Given information Block Start
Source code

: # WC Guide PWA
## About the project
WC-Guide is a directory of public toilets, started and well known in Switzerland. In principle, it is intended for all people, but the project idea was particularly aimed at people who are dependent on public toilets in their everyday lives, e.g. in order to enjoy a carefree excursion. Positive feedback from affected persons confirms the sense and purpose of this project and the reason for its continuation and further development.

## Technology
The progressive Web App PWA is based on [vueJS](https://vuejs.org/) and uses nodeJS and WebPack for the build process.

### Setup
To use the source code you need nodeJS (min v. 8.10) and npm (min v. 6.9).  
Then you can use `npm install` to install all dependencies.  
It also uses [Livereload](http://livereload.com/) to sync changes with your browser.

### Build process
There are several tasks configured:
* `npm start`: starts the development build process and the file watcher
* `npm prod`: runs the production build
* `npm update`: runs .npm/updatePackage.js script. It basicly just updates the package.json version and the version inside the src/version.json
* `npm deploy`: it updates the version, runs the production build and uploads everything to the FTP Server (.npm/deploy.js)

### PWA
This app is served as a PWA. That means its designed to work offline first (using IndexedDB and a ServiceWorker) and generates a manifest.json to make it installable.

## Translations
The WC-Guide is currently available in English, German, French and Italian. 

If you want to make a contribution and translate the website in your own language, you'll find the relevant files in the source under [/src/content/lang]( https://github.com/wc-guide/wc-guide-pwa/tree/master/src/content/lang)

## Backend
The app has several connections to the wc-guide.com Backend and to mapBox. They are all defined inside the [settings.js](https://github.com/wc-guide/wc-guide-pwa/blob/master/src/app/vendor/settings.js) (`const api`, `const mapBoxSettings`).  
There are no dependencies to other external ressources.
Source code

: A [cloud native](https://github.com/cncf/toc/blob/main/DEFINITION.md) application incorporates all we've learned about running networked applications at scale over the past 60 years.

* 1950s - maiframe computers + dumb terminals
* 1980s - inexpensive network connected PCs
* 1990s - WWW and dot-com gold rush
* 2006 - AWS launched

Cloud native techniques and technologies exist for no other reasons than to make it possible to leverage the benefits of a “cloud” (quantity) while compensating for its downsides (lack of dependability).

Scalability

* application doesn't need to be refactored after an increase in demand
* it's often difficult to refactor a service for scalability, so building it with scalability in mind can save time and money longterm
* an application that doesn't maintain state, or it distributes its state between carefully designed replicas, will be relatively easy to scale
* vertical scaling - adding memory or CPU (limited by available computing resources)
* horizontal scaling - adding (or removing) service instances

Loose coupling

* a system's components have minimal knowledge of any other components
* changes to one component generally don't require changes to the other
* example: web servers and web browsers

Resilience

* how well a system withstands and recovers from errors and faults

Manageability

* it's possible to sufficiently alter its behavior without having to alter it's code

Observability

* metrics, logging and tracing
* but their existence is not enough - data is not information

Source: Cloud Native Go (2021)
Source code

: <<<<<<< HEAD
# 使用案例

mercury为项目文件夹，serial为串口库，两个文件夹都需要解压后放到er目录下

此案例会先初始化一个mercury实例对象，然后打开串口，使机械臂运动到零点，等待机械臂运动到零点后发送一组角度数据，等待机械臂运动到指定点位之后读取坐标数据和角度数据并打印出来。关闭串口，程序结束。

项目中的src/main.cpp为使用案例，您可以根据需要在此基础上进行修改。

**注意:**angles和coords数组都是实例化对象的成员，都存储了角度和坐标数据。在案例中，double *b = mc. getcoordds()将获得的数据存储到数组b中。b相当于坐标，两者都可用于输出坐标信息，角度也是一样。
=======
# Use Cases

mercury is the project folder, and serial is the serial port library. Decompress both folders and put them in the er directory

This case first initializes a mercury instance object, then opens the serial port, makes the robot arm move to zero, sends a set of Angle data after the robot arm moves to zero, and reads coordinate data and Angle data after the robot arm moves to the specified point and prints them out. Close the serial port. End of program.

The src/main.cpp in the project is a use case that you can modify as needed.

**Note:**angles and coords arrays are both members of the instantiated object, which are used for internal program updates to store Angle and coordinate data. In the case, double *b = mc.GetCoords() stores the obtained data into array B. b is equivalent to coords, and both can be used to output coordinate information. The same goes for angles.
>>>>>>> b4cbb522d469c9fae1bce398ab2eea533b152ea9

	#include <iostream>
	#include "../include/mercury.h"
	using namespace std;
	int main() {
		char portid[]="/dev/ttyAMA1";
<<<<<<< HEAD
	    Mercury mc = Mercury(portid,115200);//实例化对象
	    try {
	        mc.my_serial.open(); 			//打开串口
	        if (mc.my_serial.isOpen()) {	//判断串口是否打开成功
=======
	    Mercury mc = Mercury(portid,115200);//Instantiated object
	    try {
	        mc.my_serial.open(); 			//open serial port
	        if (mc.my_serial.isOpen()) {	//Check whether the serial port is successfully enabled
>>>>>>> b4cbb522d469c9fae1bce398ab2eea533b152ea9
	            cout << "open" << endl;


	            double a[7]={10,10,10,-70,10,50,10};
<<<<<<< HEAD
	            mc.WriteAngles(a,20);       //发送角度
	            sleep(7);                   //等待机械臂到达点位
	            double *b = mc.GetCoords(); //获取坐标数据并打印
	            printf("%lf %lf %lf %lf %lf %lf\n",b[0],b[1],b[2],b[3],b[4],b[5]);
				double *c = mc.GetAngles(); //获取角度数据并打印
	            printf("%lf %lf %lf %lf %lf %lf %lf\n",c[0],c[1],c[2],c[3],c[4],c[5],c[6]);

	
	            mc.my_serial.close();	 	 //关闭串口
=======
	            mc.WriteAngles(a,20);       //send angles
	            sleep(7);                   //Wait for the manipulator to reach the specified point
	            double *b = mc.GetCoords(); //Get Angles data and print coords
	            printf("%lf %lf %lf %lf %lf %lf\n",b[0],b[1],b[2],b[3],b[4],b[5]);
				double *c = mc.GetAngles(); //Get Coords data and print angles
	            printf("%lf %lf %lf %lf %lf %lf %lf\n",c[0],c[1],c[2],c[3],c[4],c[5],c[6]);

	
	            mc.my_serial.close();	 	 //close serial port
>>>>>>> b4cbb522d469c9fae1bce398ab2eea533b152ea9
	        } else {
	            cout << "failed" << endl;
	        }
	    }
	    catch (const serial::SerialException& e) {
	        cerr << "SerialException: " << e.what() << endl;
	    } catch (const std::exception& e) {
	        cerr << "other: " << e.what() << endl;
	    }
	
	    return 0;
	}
Given information Block End
Work instructions: The data must be given again in full, exactly as written.

Written solution:
Source code

: # WC Guide PWA
## About the project
WC-Guide is a directory of public toilets, started and well known in Switzerland. In principle, it is intended for all people, but the project idea was particularly aimed at people who are dependent on public toilets in their everyday lives, e.g. in order to enjoy a carefree excursion. Positive feedback from affected persons confirms the sense and purpose of this project and the reason for its continuation and further development.

## Technology
The progressive Web App PWA is based on [vueJS](https://vuejs.org/) and uses nodeJS and WebPack for the build process.

### Setup
To use the source code you need nodeJS (min v. 8.10) and npm (min v. 6.9).  
Then you can use `npm install` to install all dependencies.  
It also uses [Livereload](http://livereload.com/) to sync changes with your browser.

### Build process
There are several tasks configured:
* `npm start`: starts the development build process and the file watcher
* `npm prod`: runs the production build
* `npm update`: runs .npm/updatePackage.js script. It basicly just updates the package.json version and the version inside the src/version.json
* `npm deploy`: it updates the version, runs the production build and uploads everything to the FTP Server (.npm/deploy.js)

### PWA
This app is served as a PWA. That means its designed to work offline first (using IndexedDB and a ServiceWorker) and generates a manifest.json to make it installable.

## Translations
The WC-Guide is currently available in English, German, French and Italian. 

If you want to make a contribution and translate the website in your own language, you'll find the relevant files in the source under [/src/content/lang]( https://github.com/wc-guide/wc-guide-pwa/tree/master/src/content/lang)

## Backend
The app has several connections to the wc-guide.com Backend and to mapBox. They are all defined inside the [settings.js](https://github.com/wc-guide/wc-guide-pwa/blob/master/src/app/vendor/settings.js) (`const api`, `const mapBoxSettings`).  
There are no dependencies to other external ressources.
Source code

: A [cloud native](https://github.com/cncf/toc/blob/main/DEFINITION.md) application incorporates all we've learned about running networked applications at scale over the past 60 years.

* 1950s - maiframe computers + dumb terminals
* 1980s - inexpensive network connected PCs
* 1990s - WWW and dot-com gold rush
* 2006 - AWS launched

Cloud native techniques and technologies exist for no other reasons than to make it possible to leverage the benefits of a “cloud” (quantity) while compensating for its downsides (lack of dependability).

Scalability

* application doesn't need to be refactored after an increase in demand
* it's often difficult to refactor a service for scalability, so building it with scalability in mind can save time and money longterm
* an application that doesn't maintain state, or it distributes its state between carefully designed replicas, will be relatively easy to scale
* vertical scaling - adding memory or CPU (limited by available computing resources)
* horizontal scaling - adding (or removing) service instances

Loose coupling

* a system's components have minimal knowledge of any other components
* changes to one component generally don't require changes to the other
* example: web servers and web browsers

Resilience

* how well a system withstands and recovers from errors and faults

Manageability

* it's possible to sufficiently alter its behavior without having to alter it's code

Observability

* metrics, logging and tracing
* but their existence is not enough - data is not information

Source: Cloud Native Go (2021)
Source code

: <<<<<<< HEAD
# 使用案例

mercury为项目文件夹，serial为串口库，两个文件夹都需要解压后放到er目录下

此案例会先初始化一个mercury实例对象，然后打开串口，使机械臂运动到零点，等待机械臂运动到零点后发送一组角度数据，等待机械臂运动到指定点位之后读取坐标数据和角度数据并打印出来。关闭串口，程序结束。

项目中的src/main.cpp为使用案例，您可以根据需要在此基础上进行修改。

**注意:**angles和coords数组都是实例化对象的成员，都存储了角度和坐标数据。在案例中，double *b = mc. getcoordds()将获得的数据存储到数组b中。b相当于坐标，两者都可用于输出坐标信息，角度也是一样。
=======
# Use Cases

mercury is the project folder, and serial is the serial port library. Decompress both folders and put them in the er directory

This case first initializes a mercury instance object, then opens the serial port, makes the robot arm move to zero, sends a set of Angle data after the robot arm moves to zero, and reads coordinate data and Angle data after the robot arm moves to the specified point and prints them out. Close the serial port. End of program.

The src/main.cpp in the project is a use case that you can modify as needed.

**Note:**angles and coords arrays are both members of the instantiated object, which are used for internal program updates to store Angle and coordinate data. In the case, double *b = mc.GetCoords() stores the obtained data into array B. b is equivalent to coords, and both can be used to output coordinate information. The same goes for angles.
>>>>>>> b4cbb522d469c9fae1bce398ab2eea533b152ea9

	#include <iostream>
	#include "../include/mercury.h"
	using namespace std;
	int main() {
		char portid[]="/dev/ttyAMA1";
<<<<<<< HEAD
	    Mercury mc = Mercury(portid,115200);//实例化对象
	    try {
	        mc.my_serial.open(); 			//打开串口
	        if (mc.my_serial.isOpen()) {	//判断串口是否打开成功
=======
	    Mercury mc = Mercury(portid,115200);//Instantiated object
	    try {
	        mc.my_serial.open(); 			//open serial port
	        if (mc.my_serial.isOpen()) {	//Check whether the serial port is successfully enabled
>>>>>>> b4cbb522d469c9fae1bce398ab2eea533b152ea9
	            cout << "open" << endl;


	            double a[7]={10,10,10,-70,10,50,10};
<<<<<<< HEAD
	            mc.WriteAngles(a,20);       //发送角度
	            sleep(7);                   //等待机械臂到达点位
	            double *b = mc.GetCoords(); //获取坐标数据并打印
	            printf("%lf %lf %lf %lf %lf %lf\n",b[0],b[1],b[2],b[3],b[4],b[5]);
				double *c = mc.GetAngles(); //获取角度数据并打印
	            printf("%lf %lf %lf %lf %lf %lf %lf\n",c[0],c[1],c[2],c[3],c[4],c[5],c[6]);

	
	            mc.my_serial.close();	 	 //关闭串口
=======
	            mc.WriteAngles(a,20);       //send angles
	            sleep(7);                   //Wait for the manipulator to reach the specified point
	            double *b = mc.GetCoords(); //Get Angles data and print coords
	            printf("%lf %lf %lf %lf %lf %lf\n",b[0],b[1],b[2],b[3],b[4],b[5]);
				double *c = mc.GetAngles(); //Get Coords data and print angles
	            printf("%lf %lf %lf %lf %lf %lf %lf\n",c[0],c[1],c[2],c[3],c[4],c[5],c[6]);

	
	            mc.my_serial.close();	 	 //close serial port
>>>>>>> b4cbb522d469c9fae1bce398ab2eea533b152ea9
	        } else {
	            cout << "failed" << endl;
	        }
	    }
	    catch (const serial::SerialException& e) {
	        cerr << "SerialException: " << e.what() << endl;
	    } catch (const std::exception& e) {
	        cerr << "other: " << e.what() << endl;
	    }
	
	    return 0;
	}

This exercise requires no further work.